About this task: If a line in the data holds the string "vertices", list it.

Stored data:
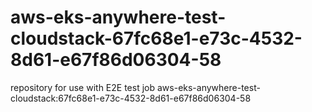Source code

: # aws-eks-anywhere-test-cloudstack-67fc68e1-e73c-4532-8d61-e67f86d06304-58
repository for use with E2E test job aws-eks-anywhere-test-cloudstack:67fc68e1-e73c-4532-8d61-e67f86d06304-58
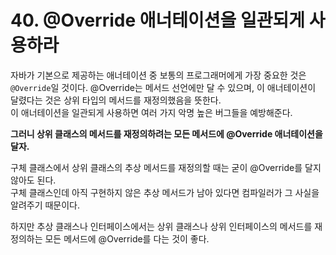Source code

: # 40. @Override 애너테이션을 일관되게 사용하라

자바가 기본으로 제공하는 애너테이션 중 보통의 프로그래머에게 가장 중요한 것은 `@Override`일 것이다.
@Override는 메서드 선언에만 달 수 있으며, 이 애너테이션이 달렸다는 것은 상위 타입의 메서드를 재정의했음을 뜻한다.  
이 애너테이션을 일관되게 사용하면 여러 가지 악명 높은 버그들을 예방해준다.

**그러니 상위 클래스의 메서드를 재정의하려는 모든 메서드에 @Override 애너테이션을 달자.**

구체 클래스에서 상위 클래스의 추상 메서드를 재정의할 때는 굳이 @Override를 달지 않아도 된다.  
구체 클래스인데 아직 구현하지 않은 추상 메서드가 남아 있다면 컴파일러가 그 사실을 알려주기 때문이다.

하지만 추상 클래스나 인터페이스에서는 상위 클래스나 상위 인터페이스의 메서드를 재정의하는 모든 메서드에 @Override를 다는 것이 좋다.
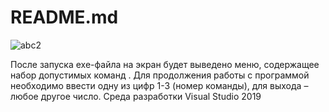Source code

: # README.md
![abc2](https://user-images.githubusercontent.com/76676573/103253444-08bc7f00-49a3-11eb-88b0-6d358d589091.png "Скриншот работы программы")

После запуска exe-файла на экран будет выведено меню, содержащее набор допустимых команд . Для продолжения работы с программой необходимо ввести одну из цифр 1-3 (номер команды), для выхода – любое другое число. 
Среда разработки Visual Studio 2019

--

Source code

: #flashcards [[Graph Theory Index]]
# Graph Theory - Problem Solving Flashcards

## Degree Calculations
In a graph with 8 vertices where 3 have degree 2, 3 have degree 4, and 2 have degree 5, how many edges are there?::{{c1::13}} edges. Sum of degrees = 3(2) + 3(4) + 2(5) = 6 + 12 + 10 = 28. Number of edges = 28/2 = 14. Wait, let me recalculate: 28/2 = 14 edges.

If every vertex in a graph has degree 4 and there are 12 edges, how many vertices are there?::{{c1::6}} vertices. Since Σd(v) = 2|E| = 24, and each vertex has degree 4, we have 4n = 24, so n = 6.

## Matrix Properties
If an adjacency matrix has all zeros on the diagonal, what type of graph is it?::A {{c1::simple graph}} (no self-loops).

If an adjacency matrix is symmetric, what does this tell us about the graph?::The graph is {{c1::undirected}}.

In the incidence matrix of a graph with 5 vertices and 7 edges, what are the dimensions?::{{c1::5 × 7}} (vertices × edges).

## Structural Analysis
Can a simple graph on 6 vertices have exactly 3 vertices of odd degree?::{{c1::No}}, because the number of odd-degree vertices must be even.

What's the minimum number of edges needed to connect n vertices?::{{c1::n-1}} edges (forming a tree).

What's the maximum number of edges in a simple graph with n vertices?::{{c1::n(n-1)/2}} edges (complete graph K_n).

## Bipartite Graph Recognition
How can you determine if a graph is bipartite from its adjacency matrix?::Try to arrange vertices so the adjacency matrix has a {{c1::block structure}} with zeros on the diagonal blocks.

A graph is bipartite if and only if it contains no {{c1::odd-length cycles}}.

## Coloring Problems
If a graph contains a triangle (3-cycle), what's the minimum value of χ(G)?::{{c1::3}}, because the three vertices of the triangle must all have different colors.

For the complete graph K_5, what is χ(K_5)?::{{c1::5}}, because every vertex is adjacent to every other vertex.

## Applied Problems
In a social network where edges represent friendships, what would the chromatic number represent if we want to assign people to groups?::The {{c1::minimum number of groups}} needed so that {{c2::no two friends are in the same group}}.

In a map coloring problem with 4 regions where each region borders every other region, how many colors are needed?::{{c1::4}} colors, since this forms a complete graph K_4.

Expected answer:
In a graph with 8 vertices where 3 have degree 2, 3 have degree 4, and 2 have degree 5, how many edges are there?::{{c1::13}} edges. Sum of degrees = 3(2) + 3(4) + 2(5) = 6 + 12 + 10 = 28. Number of edges = 28/2 = 14. Wait, let me recalculate: 28/2 = 14 edges.
If every vertex in a graph has degree 4 and there are 12 edges, how many vertices are there?::{{c1::6}} vertices. Since Σd(v) = 2|E| = 24, and each vertex has degree 4, we have 4n = 24, so n = 6.
In the incidence matrix of a graph with 5 vertices and 7 edges, what are the dimensions?::{{c1::5 × 7}} (vertices × edges).
Can a simple graph on 6 vertices have exactly 3 vertices of odd degree?::{{c1::No}}, because the number of odd-degree vertices must be even.
What's the minimum number of edges needed to connect n vertices?::{{c1::n-1}} edges (forming a tree).
What's the maximum number of edges in a simple graph with n vertices?::{{c1::n(n-1)/2}} edges (complete graph K_n).
How can you determine if a graph is bipartite from its adjacency matrix?::Try to arrange vertices so the adjacency matrix has a {{c1::block structure}} with zeros on the diagonal blocks.
If a graph contains a triangle (3-cycle), what's the minimum value of χ(G)?::{{c1::3}}, because the three vertices of the triangle must all have different colors.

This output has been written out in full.